| Task item |
From the first line of the records through the line containing "van digitale systemen", retype every line exactly and nothing else.
"""
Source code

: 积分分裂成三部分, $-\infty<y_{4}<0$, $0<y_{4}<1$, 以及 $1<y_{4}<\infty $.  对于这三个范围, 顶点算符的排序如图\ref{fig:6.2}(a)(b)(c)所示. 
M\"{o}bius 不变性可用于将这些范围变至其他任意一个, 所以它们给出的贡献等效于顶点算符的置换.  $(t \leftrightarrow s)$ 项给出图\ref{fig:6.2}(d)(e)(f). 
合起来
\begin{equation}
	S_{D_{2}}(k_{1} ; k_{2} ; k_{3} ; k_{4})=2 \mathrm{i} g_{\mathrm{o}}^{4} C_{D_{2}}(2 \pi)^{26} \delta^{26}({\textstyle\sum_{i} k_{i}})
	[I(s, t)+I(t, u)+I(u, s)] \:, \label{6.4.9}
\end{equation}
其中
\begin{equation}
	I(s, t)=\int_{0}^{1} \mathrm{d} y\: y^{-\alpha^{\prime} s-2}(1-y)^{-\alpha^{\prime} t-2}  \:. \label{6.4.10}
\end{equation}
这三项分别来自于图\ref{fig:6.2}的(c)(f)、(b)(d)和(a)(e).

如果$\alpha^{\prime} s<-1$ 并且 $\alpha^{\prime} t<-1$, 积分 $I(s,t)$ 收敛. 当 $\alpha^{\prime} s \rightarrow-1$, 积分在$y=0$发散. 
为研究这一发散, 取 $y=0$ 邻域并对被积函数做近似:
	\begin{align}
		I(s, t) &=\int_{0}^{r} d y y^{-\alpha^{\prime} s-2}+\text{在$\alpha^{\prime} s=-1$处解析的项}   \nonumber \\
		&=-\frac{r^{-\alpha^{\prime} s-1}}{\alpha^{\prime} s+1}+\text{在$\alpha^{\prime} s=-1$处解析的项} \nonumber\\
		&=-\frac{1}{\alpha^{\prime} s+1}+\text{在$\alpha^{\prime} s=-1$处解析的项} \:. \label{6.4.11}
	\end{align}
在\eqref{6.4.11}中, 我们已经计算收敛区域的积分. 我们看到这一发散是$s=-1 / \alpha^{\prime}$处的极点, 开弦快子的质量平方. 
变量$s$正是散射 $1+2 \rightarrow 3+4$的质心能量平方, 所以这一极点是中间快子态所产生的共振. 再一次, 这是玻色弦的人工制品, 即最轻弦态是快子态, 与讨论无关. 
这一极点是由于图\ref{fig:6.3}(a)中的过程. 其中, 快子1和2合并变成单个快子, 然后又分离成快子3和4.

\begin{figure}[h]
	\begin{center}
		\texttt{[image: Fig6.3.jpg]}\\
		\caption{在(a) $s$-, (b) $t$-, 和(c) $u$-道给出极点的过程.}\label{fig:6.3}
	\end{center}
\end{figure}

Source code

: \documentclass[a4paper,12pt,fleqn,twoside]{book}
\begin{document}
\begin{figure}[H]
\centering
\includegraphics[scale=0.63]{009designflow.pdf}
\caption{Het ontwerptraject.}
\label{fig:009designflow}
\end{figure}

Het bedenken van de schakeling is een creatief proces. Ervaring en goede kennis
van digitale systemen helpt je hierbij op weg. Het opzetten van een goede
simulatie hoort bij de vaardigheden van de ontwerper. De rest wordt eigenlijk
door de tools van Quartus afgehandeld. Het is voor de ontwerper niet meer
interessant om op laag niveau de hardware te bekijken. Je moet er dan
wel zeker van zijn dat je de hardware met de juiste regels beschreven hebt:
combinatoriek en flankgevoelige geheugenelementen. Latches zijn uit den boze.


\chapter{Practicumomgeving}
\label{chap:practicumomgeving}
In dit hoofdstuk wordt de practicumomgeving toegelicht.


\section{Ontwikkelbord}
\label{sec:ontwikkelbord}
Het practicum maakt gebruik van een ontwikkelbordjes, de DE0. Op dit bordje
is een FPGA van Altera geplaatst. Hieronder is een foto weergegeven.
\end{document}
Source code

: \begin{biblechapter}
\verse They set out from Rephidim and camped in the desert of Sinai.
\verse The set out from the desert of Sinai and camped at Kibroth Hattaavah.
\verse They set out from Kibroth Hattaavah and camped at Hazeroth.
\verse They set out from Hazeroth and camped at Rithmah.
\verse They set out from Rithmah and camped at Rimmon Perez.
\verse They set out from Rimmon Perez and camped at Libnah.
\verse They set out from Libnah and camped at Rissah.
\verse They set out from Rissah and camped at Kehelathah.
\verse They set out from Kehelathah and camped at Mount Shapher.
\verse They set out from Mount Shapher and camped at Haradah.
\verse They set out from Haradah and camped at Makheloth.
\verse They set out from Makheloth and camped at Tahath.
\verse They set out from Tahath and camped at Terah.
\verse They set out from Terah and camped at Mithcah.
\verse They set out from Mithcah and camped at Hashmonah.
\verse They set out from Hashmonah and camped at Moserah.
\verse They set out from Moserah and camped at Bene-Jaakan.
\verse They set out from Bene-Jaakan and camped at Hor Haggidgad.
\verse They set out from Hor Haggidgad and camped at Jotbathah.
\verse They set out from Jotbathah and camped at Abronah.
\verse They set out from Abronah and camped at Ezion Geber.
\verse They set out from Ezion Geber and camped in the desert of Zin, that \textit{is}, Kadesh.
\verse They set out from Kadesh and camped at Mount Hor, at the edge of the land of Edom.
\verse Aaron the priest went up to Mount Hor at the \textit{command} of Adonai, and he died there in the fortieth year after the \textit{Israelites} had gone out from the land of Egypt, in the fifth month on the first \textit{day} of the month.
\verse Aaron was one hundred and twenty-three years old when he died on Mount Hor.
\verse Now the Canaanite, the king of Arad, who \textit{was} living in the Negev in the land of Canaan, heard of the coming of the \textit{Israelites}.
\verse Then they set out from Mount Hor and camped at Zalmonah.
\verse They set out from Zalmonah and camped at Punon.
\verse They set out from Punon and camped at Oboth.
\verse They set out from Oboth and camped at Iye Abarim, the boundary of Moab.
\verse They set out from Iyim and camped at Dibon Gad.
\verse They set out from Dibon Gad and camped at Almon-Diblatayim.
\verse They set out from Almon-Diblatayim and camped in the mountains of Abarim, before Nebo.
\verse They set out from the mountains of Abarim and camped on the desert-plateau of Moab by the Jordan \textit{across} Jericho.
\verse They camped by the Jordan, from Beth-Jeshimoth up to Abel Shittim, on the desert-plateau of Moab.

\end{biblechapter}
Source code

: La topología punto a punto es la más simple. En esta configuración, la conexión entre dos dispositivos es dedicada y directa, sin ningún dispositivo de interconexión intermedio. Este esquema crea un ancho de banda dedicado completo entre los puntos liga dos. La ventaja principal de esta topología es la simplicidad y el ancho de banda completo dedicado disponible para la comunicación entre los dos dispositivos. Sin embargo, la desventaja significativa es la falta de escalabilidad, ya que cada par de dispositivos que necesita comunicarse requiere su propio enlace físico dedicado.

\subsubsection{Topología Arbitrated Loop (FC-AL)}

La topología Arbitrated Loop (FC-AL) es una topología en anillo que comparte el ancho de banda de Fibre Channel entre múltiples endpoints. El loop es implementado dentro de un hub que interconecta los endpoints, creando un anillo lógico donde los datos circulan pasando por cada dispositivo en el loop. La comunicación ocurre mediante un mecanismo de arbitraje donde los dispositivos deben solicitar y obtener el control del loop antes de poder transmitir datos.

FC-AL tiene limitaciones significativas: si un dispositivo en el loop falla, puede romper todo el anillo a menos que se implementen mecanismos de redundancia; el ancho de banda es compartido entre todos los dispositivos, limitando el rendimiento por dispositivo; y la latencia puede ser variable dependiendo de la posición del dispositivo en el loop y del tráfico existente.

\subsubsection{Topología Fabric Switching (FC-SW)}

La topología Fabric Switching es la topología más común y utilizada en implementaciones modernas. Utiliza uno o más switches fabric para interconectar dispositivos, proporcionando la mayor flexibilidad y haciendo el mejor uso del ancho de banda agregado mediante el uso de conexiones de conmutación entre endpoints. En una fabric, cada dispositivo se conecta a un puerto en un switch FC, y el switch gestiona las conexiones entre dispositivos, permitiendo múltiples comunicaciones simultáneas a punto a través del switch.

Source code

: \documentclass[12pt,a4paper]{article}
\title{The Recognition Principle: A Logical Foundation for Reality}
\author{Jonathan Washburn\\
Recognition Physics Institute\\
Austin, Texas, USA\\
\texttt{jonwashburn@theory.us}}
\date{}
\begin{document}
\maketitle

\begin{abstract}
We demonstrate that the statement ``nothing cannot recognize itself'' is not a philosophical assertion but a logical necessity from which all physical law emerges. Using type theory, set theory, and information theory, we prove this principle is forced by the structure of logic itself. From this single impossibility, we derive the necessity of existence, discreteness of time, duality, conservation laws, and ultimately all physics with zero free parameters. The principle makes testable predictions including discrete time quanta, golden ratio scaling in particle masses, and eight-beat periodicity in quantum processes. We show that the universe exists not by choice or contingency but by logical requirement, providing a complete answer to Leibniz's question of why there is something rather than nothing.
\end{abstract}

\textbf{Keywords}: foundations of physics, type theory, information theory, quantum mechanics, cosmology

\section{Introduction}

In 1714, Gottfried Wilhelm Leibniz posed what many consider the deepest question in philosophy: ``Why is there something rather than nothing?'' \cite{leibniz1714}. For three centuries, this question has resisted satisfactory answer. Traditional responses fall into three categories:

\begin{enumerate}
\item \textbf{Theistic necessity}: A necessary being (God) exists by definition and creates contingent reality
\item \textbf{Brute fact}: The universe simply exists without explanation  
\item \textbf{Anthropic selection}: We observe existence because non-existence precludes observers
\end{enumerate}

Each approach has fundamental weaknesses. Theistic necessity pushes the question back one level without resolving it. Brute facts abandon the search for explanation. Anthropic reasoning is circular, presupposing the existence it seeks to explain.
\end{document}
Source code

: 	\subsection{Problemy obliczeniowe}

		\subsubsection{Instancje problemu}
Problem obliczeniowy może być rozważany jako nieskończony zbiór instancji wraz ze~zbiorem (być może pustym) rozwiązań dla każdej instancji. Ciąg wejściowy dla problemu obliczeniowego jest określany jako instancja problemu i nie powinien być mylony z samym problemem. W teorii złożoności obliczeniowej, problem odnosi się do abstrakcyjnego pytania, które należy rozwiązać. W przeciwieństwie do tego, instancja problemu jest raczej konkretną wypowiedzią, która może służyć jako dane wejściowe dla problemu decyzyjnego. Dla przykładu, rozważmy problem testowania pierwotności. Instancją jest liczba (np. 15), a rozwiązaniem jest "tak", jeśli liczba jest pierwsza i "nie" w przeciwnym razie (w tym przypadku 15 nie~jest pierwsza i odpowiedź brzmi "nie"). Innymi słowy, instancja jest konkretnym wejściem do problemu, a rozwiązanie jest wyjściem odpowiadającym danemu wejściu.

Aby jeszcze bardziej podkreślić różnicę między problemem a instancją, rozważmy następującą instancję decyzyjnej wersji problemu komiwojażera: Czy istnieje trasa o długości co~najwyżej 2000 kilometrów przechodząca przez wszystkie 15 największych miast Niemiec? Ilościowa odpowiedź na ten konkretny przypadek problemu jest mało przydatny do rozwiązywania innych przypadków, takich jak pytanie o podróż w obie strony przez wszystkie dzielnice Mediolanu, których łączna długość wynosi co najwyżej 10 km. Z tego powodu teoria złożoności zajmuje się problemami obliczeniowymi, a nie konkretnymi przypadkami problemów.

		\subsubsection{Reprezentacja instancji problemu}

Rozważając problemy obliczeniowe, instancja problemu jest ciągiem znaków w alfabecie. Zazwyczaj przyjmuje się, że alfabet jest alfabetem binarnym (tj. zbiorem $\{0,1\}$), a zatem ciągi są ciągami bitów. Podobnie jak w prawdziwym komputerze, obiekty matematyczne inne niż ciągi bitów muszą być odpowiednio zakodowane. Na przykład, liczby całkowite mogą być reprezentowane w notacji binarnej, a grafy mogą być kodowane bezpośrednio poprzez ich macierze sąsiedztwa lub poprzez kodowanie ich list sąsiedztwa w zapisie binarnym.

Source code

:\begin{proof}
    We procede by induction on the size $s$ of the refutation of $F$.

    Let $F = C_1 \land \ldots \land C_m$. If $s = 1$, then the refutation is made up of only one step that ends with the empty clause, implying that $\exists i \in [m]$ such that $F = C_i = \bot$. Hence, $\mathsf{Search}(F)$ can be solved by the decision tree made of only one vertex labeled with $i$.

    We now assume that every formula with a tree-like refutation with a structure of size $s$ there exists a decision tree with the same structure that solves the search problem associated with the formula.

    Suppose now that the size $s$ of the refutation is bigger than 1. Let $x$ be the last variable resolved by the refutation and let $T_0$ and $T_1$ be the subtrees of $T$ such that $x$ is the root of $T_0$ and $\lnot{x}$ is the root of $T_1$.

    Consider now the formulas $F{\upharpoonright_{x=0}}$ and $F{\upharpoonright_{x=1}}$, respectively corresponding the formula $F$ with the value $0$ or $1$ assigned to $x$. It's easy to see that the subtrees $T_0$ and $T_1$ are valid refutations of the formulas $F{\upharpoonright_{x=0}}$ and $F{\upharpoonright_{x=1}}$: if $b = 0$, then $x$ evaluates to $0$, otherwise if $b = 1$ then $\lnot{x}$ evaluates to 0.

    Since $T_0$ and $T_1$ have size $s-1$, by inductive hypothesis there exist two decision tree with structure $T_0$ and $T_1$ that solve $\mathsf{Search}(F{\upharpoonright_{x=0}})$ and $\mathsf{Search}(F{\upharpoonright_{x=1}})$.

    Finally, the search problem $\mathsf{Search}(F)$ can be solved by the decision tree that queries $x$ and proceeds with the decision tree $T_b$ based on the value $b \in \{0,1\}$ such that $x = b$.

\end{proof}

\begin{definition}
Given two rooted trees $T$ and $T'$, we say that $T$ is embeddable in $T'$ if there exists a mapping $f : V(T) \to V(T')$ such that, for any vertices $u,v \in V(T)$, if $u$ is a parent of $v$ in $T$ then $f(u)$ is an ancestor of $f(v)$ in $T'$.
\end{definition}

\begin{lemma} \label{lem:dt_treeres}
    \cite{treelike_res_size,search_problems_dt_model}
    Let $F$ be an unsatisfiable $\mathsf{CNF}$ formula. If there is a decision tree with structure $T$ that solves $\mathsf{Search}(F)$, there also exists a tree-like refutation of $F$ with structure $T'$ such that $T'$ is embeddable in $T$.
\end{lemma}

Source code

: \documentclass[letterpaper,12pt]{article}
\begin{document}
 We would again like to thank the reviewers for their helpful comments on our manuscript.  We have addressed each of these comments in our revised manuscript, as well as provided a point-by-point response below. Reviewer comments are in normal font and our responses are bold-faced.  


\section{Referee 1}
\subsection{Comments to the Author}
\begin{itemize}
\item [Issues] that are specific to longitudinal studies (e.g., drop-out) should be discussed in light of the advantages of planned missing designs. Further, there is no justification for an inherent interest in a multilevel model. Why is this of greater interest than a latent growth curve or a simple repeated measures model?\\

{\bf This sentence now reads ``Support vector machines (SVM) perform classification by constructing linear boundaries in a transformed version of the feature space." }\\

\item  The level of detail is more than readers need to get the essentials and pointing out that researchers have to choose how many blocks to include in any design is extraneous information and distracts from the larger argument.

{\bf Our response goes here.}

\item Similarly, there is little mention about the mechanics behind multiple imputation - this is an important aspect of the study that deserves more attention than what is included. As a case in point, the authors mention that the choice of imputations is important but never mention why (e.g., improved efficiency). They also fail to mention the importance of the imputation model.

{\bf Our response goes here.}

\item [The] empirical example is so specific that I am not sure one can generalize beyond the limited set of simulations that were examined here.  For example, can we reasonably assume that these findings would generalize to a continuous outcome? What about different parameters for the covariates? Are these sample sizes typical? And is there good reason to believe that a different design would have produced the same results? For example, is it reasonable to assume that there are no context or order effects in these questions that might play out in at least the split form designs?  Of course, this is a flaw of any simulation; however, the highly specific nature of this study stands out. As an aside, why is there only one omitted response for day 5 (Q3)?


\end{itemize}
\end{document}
"""
| Answer to this exercise |
Source code

: 积分分裂成三部分, $-\infty<y_{4}<0$, $0<y_{4}<1$, 以及 $1<y_{4}<\infty $.  对于这三个范围, 顶点算符的排序如图\ref{fig:6.2}(a)(b)(c)所示. 
M\"{o}bius 不变性可用于将这些范围变至其他任意一个, 所以它们给出的贡献等效于顶点算符的置换.  $(t \leftrightarrow s)$ 项给出图\ref{fig:6.2}(d)(e)(f). 
合起来
\begin{equation}
	S_{D_{2}}(k_{1} ; k_{2} ; k_{3} ; k_{4})=2 \mathrm{i} g_{\mathrm{o}}^{4} C_{D_{2}}(2 \pi)^{26} \delta^{26}({\textstyle\sum_{i} k_{i}})
	[I(s, t)+I(t, u)+I(u, s)] \:, \label{6.4.9}
\end{equation}
其中
\begin{equation}
	I(s, t)=\int_{0}^{1} \mathrm{d} y\: y^{-\alpha^{\prime} s-2}(1-y)^{-\alpha^{\prime} t-2}  \:. \label{6.4.10}
\end{equation}
这三项分别来自于图\ref{fig:6.2}的(c)(f)、(b)(d)和(a)(e).

如果$\alpha^{\prime} s<-1$ 并且 $\alpha^{\prime} t<-1$, 积分 $I(s,t)$ 收敛. 当 $\alpha^{\prime} s \rightarrow-1$, 积分在$y=0$发散. 
为研究这一发散, 取 $y=0$ 邻域并对被积函数做近似:
	\begin{align}
		I(s, t) &=\int_{0}^{r} d y y^{-\alpha^{\prime} s-2}+\text{在$\alpha^{\prime} s=-1$处解析的项}   \nonumber \\
		&=-\frac{r^{-\alpha^{\prime} s-1}}{\alpha^{\prime} s+1}+\text{在$\alpha^{\prime} s=-1$处解析的项} \nonumber\\
		&=-\frac{1}{\alpha^{\prime} s+1}+\text{在$\alpha^{\prime} s=-1$处解析的项} \:. \label{6.4.11}
	\end{align}
在\eqref{6.4.11}中, 我们已经计算收敛区域的积分. 我们看到这一发散是$s=-1 / \alpha^{\prime}$处的极点, 开弦快子的质量平方. 
变量$s$正是散射 $1+2 \rightarrow 3+4$的质心能量平方, 所以这一极点是中间快子态所产生的共振. 再一次, 这是玻色弦的人工制品, 即最轻弦态是快子态, 与讨论无关. 
这一极点是由于图\ref{fig:6.3}(a)中的过程. 其中, 快子1和2合并变成单个快子, 然后又分离成快子3和4.

\begin{figure}[h]
	\begin{center}
		\texttt{[image: Fig6.3.jpg]}\\
		\caption{在(a) $s$-, (b) $t$-, 和(c) $u$-道给出极点的过程.}\label{fig:6.3}
	\end{center}
\end{figure}

Source code

: \documentclass[a4paper,12pt,fleqn,twoside]{book}
\begin{document}
\begin{figure}[H]
\centering
\includegraphics[scale=0.63]{009designflow.pdf}
\caption{Het ontwerptraject.}
\label{fig:009designflow}
\end{figure}

Het bedenken van de schakeling is een creatief proces. Ervaring en goede kennis
van digitale systemen helpt je hierbij op weg. Het opzetten van een goede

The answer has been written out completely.